Kitchen Basics: Ginger

January 16, 2012

In her bi-weekly column, Kitchen Basics, Susan Pachikara of Cardamom Kitchen demystifies essential cooking skills with step-by-step instructions and her own handsome photos. Whether she's showing us how much brown sugar we're meant to "pack" (or is it cram?) into measuring cups or how to detect when our onions are properly caramelized, Susan is the nonna we never had -- until now. Now, go on and get cozy under her wing.

This week, Susan demonstrates how to peel, slice, julienne, and dice ginger.

susan pachikara ginger

Susan

I took a class on the cuisine of Levant in culinary school. One day, the instructor stopped by my work station while I was sautéing an onion with some garlic. When I told him that I really wanted to toss in fresh ginger, he laughed and replied, "Ah yes, the holy trinity of Indian cooking!" 

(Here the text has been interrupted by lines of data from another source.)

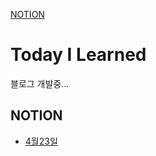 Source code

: [NOTION](https://github.com/hanyellding/TIL/tree/main/NOTION)
# Today I Learned
블로그 개발중...

## NOTION
* [4월23일](https://github.com/hanyellding/TIL/tree/main/NOTION)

Fresh ginger brings verve to Indian cuisine, Chinese cuisine, and dishes from many other regions of the world. If you’ve resolved to part with the routine in 2012, seek out the citrusy aromatic in the produce department. Ginger looks like an odd shaped hand with knobby fingers. Break off a piece or two from a plump stem with smooth skin. Avoid chucks of ginger that are wrinkled. You can store it unwrapped in the fridge for up to one month. 

ginger fresh and wrinkled

How to Peel Ginger

It’s best to remove the skin (which has the shade and roughness of a paper bag). Begin by breaking off any small knobs and cutting off the rough end.

ginger ginger
rough end

Many people use a spoon to remove the skin. You can also use a vegetable peeler.

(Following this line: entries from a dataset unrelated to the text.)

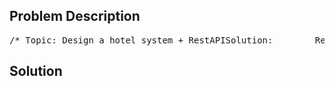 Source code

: <!--
<style>
  body { font-family: Arial, sans-serif; }
  .container { max-width: 100%; margin: 0 auto; padding: 10px; }
  .comment-block { max-width: 30%; background-color: #f9f9f9; padding: 10px; border-left: 5px solid #ccc; overflow-wrap: break-word; white-space: pre-wrap; }
  .code-block { background-color: #f4f4f4; padding: 10px; border: 1px solid #ddd; overflow-wrap: break-word; white-space: pre-wrap; }
</style>
-->

<div class='container'>
<h2>Problem Description</h2>
<div class='comment-block'>
<pre>
/* Topic: Design a hotel system + RestAPISolution:        Resources:           Room                Guid id                RoomType type                Status status                Double price           Booking                Guid id                Room[] rooms                DateTime startDate                DateTime endDate           Customer                Guid id                String Fristname                String LastName                String middleName                String address                Booking booking           RoomType                Single                Double                Deluxe                Presidential           Status                Occupied   -- 0                UnOccupied -- 1        Operations        Room            get -- /rooms/{id}            put -- /rooms/{id} (body- RoomType type) -- update a room like updating room type            post -- /rooms (body - Room room) -- create a new room.            delete -- /rooms/{id} -- remove a room from the system.        sub-resource queries --         1. Give me all rooms which are un-occupied            get -- /rooms/status/1            //or use filtering            get -- /rooms?status=1         2. Give me all Deluxe rooms that are Occupied            get -- rooms/roomType/2/status/0        Booking            get -- /bookings/{id} -- retrieve a booking given an Id            put -- /bookings/{id} (body -- booking) -- update a booking given a booking Id            post -- /bookings (body -- booking) -- create a new booking            delete -- /bookings/{Id} -- remove a booking given a booking id        //Filtering        Give me all bookings for Presidential suites between Jul 1 to Jul 5        get -- /bookings/roomType/3?start>=startDate&end<=endDate        on top of this you could provide fields, paging, sorting and so on        fields -- For mobile clients, they dont need all the attributes of your resource,        so you can specify in the URI, which fields you want to return. (This could reduce thebandwidth)        /customers/{id}?fields=firstname,lastname        paging allows your to limit the amount of data returned for the request        /bookings?offset=5&limit=50*/</pre>
</div>

<h2>Solution</h2>
<div class='code-block'>
<pre><code class='language-java'>
</code></pre>
</div>
</div>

Spoon method: In one hand, nestle the ginger between the base of your index finger and the base of your thumb. With your other hand, clasp the spoon between the stem and the head. Scrape the edge of the spoon against the skin as you move it up the side of the ginger. Rotate the ginger and repeat until all the skin is removed. 

peel ginger with a spoon

Vegetable peeler method: Hold a piece of ginger vertically on a cutting board. Run the vegetable peeler down the ginger. Turn the ginger and repeat until all the skin in removed.  

peeler ginger

How to Create Ginger Matchsticks 

Some recipes, such as stir-fries, call for long, thin slabs or sticks of ginger. Here’s how to prep ginger for those dishes.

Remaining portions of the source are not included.